Le faible développement des pertinents matériaux biogéosourcés

Les matériaux biogéosourcés locaux ont de nombreuses qualités : capacité à stocker du carbone, respect du bâti ancien, circuit-court, qualité de l’air et confort d’été améliorés. L’Union européenne, la France, les associations multiplient les plans, normes, et règles pour le développement des matériaux biogéosourcés. La récente Réglementation Énergétique RE2020 (2022) cherche ainsi à « diminuer l’impact carbone de la construction » par l’évaluation de son empreinte carbone, qui pourraient permettre un « recours plus fréquent au bois et aux matériaux biosourcés, qui stockent le carbone ». Elle ne s’applique néanmoins pas à la rénovation énergétique, pourtant prioritaire et en contradiction avec les objectifs de la Stratégie Nationale Bas Carbone (SNBC, 2019). La part des biosourcés reste ainsi relativement faible en rénovation.

Pourtant, les matériaux de 2nd oeuvre biogéosourcés constituent des puits de carbone, alors que le 2nd œuvre et les finitions constituent une part importante de l’impact carbone des rénovations énergétique. De plus, le 2ème plan d’action « Matériaux et produits de construction biosourcés » (2014) remarque que « le comportement hygrothermique de ces matériaux constitue un véritable avantage [...] pour la réhabilitation du bâti ancien », patrimoine qui constitue environ 1/3 du parc de logement français (dont 61,2 % de maisons) et qui est considéré comme particulièrement énergivore, alors qu’un rapport de la Cour des comptes sur la politique patrimoniale de l’État (2022) critique « l’absence d’une doctrine claire de l’État articulant protection du patrimoine et transition écologique ». Par ailleurs, les Règles professionnelles de la Construction Paille (RFCP) permettent des circuits-très courts, directement du champs au chantier, en phase avec l’ambition de la SNBC de « soutenir […] les circuits courts de manière à parvenir à un découplage entre croissance du trafic de fret et PIB ». En outre, le 1er plan d’action « Matériaux et produits de construction biosourcés » (2010) souligne que le «  fonctionnement thermique et hygrothermique […] ces technologies sont en mesure d’apporter des réponses à des exigences telles que la performance énergétique, le confort d’été, la qualité de l’air intérieur », alors que les canicules se multiplient et que la mauvaise qualité de l’air intérieure causerait selon l’ANSES 20 000 décès par an.

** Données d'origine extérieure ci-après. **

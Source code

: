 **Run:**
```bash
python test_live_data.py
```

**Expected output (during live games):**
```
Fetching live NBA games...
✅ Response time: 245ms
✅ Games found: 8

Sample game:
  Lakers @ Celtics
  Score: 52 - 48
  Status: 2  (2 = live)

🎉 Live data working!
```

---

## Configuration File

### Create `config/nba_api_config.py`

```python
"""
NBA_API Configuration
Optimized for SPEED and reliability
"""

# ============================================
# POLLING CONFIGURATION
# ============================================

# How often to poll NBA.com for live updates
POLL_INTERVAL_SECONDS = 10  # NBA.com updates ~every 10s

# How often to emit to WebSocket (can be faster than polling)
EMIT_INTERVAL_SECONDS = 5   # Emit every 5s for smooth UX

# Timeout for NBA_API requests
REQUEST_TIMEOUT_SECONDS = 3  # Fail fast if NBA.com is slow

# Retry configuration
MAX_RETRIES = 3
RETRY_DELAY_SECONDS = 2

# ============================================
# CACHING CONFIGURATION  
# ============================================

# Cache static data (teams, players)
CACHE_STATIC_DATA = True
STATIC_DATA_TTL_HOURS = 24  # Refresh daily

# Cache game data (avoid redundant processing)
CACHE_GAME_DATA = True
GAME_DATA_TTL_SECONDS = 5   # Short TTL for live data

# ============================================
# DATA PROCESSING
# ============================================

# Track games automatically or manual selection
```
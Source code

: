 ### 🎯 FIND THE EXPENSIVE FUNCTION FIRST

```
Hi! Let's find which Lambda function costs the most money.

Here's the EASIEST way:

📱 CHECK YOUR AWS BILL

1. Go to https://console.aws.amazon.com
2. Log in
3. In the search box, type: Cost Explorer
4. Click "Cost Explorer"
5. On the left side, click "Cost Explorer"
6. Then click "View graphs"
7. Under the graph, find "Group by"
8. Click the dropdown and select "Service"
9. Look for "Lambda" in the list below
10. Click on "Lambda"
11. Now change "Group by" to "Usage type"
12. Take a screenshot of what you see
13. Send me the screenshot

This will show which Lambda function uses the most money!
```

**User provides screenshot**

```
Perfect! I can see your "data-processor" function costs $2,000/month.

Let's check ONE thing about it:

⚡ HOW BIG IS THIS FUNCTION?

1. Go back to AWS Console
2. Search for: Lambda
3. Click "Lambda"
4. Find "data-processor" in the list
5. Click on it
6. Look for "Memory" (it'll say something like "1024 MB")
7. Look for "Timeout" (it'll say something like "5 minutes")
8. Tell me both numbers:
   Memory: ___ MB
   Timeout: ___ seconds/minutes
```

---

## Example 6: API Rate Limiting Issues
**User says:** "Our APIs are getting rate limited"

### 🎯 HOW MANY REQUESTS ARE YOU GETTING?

Ainsi, le lent développement de l’usage des biogéosourcés semble paradoxal au regard de la pertinence actuelle de leurs propriétés. Si la filière bois est ancienne et bien organisée, les filières biosourcées et géosourcées sont plus récentes et bousculent les normes de rénovation énergétique actuelles (impact carbone du 2nd œuvre et des finitions, respect du bâti ancien, circuit-court, prise en compte de la qualité de l’air et du confort d’été).

Le tableau ci-dessous entreprend ainsi de recencer les différents dispositifs juridiques (normes, règles, lois, labels) qui visent au développement de l'usage des matériaux biogéosourcés. Ils rapportent leurs différents objectifs, quantitatifs quand il y en a, mais surtout qualitatifs : types de matériaux, construction neuve ou rénovation, encouragement des circuits-courts, mise en avant de la compatibilité avec le bâti ancien, référence à l'amélioration de la qualité de l'air et du confort d'été. En creux se dessinent les contours des débats qui traversent les filières biogéosourcés : simples produits de remplacement des matériaux pétrosourcés, à base de biomasse adjuvantée et industrialisée, ou matières vivantes aux performances liées aux savoir-faire des artisans et aux propriétés intrinsèques des matières ?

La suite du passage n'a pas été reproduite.